大型トラックの制動距離とは?制動距離を抑制するための方法

ブレーキを踏んでから完全に車が停止するまでの距離を制動距離と言いますが、普通は車体が大きくなるほどその距離は伸びていきます。大型トラックにもなるとかなり長い制動距離となるために注意しておかなければならないのです。

そこでここでは大型トラックの制動距離について紹介していきたいと思います。

普通車と大きく違う大型トラックの制動距離

積載量によって変わる

制動距離は走っている車の速度や積載している荷物の量によって大きく変わります。簡単に言えば「スピードが出ているほど」「荷物をいっぱい積んでいるほど」制動距離は長くなります。

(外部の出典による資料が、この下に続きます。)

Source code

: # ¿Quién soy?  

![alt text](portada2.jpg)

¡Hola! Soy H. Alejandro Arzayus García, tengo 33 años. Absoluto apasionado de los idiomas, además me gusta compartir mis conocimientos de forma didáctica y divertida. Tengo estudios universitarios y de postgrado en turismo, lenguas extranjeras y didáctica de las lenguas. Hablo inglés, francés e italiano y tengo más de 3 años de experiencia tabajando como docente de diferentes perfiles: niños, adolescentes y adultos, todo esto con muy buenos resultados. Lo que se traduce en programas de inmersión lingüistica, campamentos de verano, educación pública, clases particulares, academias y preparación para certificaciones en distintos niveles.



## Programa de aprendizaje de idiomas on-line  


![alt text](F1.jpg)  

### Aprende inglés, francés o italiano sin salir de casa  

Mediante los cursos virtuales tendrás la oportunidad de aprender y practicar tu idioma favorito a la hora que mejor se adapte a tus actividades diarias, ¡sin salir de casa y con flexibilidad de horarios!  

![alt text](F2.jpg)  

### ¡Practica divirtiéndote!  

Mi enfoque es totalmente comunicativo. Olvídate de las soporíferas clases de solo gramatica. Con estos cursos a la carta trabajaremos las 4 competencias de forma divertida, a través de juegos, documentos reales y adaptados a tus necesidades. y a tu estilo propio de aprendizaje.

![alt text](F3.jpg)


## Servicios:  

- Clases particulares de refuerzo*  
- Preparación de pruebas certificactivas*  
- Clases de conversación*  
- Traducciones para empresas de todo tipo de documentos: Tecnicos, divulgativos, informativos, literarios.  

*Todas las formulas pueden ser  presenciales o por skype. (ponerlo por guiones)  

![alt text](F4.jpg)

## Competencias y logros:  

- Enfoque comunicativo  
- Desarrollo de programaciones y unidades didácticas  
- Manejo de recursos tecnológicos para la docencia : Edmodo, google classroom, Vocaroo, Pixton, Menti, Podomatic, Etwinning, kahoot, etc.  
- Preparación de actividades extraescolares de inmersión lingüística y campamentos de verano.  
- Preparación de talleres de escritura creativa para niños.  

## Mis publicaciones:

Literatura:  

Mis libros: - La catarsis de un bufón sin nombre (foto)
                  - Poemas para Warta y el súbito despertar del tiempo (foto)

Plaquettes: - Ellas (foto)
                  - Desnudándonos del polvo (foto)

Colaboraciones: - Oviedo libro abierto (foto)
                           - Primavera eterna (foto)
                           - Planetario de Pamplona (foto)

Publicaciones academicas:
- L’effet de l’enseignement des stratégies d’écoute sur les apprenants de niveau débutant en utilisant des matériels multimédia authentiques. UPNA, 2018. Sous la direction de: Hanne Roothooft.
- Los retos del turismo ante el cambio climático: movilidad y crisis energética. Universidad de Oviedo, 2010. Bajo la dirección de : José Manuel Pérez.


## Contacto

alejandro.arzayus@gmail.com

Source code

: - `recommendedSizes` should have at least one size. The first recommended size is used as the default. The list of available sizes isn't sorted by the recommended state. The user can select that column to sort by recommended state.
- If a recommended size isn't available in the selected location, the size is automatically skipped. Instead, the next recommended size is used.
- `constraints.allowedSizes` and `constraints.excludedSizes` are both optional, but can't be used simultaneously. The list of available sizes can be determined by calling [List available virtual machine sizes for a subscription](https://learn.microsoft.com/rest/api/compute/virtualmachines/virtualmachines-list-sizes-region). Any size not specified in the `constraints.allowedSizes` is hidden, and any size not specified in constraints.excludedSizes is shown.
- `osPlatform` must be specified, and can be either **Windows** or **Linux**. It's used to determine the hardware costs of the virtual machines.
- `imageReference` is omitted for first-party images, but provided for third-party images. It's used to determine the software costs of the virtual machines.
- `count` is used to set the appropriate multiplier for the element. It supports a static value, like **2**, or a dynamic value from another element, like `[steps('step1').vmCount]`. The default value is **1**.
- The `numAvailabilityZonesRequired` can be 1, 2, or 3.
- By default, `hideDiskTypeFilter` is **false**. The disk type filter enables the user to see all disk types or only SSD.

小型トラックでも荷物を満載していればかなり制動距離は延びるものですが、大型トラックともなると積載している荷物が何tにもなりますので、かなり制動距離は延びることになるのです。

路面状況に大きく左右される

また、制動距離は路面の状態によっても大きくかわります

固いコンクリート、砂利道、雪道ではまったく違ったものになりますし、カラカラに乾いている、雨などで濡れている、路面が凍結しているといった路面状況によって大きくかわってきます。

いつも同じ感覚でブレーキを踏んでいると同じ距離では止まれないということになるのです。

制動距離の計算方法は?

制動距離の計算方法は、「制動距離=速度(m/秒)の2乗÷(2×9.8×摩擦係数)m」となります。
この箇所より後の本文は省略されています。